The initiation stage is essentially a problem solving exercise. As the organization becomes cognizant of a performance shortfall, it initiates a search of the environment for possible solutions to the problem. For example, industrial arts programs were generally faced with declining enrollments. At the same time, many studies cited the need for students to possess increased scientific and technological literacy. In response, the field started to focus on technology education as an emergent solution to both problems.
The second stage, implementation, begins after the decision to make the change has been made by the organization. This stage includes the decisions, actions, and procedures involved in putting an innovation into regular use. The implementation stage includes three steps: (a) redefining/restructuring the innovation and the organization to accommodate the change; (b) clarifying the innovation as it is put into regular use; and ultimately (c) routinizing or institutionalizing the change as an integral part of the ongoing activities of the organization.
According to Rogers (1983) each step is "characterized by a particular range of events, actions, and decisions" (p. 362). Further, the latter steps cannot occur until the issues in the earlier steps have been resolved. Citing the work of Pelz (1981) as a source of support for the model, Rogers noted that innovations imported into an organization "usually occur in the time-order sequence" (p. 366). However, innovations that originated within an organization are not characterized by a similarly clear pattern of adoption. Since technology teacher education programs are currently changing in an attempt to meet largely external innovations (NCATE accreditation standards and state certification requirements), it appears that the time-order sequence is expected to apply. The linear nature of the innovation-decision model highlights the need to nurture the change to technology teacher education throughout the stages of the entire change process.

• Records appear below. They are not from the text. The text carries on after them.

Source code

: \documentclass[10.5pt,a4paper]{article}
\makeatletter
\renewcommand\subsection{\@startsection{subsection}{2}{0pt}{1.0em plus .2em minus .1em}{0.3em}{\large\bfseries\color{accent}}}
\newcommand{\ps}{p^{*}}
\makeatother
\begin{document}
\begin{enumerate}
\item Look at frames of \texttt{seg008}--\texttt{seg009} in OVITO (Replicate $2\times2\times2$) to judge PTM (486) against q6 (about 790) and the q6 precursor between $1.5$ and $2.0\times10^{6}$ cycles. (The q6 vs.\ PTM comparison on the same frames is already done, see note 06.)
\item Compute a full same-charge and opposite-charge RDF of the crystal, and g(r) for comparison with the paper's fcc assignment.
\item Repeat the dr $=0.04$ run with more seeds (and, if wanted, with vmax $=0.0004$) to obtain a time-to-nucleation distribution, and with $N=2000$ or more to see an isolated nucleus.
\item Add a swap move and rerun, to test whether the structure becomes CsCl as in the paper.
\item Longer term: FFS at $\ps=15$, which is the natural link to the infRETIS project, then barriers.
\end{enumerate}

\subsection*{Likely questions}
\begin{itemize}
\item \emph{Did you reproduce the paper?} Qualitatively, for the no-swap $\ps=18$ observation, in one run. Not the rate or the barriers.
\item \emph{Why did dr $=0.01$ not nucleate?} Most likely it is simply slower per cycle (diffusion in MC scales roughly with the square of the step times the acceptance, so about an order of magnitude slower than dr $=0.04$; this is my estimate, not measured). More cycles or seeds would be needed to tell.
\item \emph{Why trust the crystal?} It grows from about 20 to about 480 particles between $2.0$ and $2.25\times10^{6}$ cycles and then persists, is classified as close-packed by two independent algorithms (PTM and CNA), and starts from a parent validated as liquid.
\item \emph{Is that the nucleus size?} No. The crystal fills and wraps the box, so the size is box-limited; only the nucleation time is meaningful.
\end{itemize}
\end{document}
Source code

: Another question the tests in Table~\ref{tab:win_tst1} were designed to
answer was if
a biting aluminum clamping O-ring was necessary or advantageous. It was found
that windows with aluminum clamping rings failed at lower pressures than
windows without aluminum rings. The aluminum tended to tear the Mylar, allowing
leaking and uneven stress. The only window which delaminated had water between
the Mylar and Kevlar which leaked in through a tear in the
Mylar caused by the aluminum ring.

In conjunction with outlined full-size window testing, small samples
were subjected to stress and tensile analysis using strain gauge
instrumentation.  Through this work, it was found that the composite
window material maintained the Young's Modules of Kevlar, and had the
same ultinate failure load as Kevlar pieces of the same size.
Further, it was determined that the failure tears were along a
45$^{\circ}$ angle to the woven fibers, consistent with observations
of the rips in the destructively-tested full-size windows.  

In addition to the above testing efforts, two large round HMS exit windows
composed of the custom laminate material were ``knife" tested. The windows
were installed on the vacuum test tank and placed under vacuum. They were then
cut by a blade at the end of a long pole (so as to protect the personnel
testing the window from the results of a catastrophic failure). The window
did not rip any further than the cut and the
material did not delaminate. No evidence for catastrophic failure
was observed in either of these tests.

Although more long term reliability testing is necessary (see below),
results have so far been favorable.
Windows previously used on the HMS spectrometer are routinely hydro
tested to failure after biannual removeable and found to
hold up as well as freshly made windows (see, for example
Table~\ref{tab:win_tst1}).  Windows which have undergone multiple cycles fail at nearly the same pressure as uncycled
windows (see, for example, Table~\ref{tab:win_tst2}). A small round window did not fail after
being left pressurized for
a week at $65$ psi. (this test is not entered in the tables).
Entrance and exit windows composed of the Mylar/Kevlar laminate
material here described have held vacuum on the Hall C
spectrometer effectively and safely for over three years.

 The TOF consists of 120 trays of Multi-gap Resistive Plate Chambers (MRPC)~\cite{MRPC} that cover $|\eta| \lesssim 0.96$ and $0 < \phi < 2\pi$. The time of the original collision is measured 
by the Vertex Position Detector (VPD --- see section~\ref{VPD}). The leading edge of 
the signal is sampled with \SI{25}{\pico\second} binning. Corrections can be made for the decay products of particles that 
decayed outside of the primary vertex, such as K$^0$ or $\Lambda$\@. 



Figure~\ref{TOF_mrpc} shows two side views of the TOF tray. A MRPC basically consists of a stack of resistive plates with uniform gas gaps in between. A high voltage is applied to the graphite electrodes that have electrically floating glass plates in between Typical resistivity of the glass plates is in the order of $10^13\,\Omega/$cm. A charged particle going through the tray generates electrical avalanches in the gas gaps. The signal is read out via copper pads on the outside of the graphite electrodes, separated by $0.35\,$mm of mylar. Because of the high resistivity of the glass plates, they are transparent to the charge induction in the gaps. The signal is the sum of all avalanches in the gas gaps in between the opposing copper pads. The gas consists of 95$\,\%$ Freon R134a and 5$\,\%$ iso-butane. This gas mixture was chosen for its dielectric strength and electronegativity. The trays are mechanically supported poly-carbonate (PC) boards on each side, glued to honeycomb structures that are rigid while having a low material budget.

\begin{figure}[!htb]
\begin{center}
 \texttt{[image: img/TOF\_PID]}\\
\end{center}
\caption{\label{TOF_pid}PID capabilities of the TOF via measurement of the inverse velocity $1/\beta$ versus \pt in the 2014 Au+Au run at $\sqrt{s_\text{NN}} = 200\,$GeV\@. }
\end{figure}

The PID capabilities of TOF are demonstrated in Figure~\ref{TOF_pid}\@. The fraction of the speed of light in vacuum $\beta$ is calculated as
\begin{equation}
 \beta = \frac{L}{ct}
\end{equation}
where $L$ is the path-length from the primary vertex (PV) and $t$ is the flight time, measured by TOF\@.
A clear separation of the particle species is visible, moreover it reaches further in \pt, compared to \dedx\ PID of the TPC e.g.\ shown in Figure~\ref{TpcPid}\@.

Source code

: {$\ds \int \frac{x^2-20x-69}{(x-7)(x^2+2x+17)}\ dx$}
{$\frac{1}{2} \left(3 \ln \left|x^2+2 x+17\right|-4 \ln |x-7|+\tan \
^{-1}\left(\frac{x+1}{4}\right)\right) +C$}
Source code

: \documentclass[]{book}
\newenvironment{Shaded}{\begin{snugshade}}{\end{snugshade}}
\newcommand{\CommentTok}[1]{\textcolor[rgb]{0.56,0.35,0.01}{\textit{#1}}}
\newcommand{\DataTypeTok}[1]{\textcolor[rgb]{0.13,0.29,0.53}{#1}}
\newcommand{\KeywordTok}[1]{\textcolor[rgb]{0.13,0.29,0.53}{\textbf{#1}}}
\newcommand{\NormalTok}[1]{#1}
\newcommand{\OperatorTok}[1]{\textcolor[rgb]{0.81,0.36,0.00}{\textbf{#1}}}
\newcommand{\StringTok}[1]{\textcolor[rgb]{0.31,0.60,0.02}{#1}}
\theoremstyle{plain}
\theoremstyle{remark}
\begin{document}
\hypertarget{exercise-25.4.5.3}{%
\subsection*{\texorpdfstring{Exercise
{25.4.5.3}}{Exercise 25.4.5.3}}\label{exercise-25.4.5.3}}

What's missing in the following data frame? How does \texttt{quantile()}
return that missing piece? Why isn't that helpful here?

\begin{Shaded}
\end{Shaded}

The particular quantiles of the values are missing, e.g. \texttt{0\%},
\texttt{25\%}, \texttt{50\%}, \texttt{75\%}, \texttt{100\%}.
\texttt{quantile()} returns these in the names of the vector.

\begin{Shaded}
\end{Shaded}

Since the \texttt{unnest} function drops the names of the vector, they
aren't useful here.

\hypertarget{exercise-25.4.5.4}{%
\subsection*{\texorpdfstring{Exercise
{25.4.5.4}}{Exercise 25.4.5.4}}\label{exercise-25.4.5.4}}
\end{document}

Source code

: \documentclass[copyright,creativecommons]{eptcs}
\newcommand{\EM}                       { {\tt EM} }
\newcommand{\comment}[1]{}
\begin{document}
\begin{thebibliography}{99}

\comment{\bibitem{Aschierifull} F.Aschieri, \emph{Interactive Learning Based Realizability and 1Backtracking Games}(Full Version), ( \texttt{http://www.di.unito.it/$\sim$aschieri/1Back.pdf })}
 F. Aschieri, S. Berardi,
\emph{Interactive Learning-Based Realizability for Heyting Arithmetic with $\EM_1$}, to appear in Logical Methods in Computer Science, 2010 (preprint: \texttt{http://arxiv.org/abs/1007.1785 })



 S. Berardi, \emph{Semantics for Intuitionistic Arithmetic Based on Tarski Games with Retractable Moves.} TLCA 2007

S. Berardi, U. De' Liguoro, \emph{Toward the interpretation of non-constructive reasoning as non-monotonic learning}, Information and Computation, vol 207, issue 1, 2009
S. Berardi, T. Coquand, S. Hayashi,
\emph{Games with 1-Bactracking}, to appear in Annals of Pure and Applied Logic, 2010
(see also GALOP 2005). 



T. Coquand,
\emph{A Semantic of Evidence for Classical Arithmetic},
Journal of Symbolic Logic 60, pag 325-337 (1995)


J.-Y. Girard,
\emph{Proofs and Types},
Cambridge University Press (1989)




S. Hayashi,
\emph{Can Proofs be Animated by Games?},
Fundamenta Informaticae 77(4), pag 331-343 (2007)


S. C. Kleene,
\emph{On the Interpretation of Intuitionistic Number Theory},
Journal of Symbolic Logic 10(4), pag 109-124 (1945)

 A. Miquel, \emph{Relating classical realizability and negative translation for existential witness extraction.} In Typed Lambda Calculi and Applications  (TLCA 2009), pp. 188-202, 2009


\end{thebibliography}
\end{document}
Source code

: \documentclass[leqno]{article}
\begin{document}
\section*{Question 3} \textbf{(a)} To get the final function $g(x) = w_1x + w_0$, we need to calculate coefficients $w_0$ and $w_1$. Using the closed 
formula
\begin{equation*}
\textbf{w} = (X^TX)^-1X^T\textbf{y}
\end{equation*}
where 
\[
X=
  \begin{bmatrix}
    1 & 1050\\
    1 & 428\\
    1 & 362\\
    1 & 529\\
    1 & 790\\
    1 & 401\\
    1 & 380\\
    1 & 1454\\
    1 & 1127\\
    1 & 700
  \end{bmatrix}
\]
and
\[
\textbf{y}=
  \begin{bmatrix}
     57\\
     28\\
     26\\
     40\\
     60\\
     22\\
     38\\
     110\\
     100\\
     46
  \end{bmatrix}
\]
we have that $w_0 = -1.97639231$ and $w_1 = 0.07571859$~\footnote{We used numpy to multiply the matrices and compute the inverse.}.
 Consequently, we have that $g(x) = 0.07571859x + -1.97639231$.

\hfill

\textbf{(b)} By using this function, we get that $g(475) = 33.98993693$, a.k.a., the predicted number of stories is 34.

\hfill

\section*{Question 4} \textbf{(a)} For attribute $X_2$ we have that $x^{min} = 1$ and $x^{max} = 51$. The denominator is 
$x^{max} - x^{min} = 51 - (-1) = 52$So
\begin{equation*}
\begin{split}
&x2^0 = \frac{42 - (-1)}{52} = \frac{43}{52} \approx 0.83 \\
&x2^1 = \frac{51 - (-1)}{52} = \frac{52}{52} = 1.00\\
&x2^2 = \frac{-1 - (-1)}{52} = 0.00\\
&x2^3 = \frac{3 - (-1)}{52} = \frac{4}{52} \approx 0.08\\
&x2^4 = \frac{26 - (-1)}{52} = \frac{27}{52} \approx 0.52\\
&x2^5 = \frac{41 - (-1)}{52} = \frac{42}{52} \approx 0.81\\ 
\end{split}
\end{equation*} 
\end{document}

In light of the review of literature and the specific goals of this research effort, the decision was made to develop an evaluation design incorporating an eclectic mix of program evaluation approaches, the NCATE accreditation process, and descriptions of the process of change as that process may be expected to occur in teacher education organ-izations. Stufflebeam's CIPP Model provided an overall framework from which to assess the effectiveness of change to technology teacher education. Provus's Discrepancy Model added the possibility of adjusting the measurement standards to conform to program performance reality. And, because accreditation is an overarching evaluation concern for teacher education, the Accreditation Plus Model suggested a way of integrating program evaluation and accreditation. Further, because technology teacher education programs are presently in the early implementation stage, measures that reflect the process of change seemed to be appropriate for inclusion.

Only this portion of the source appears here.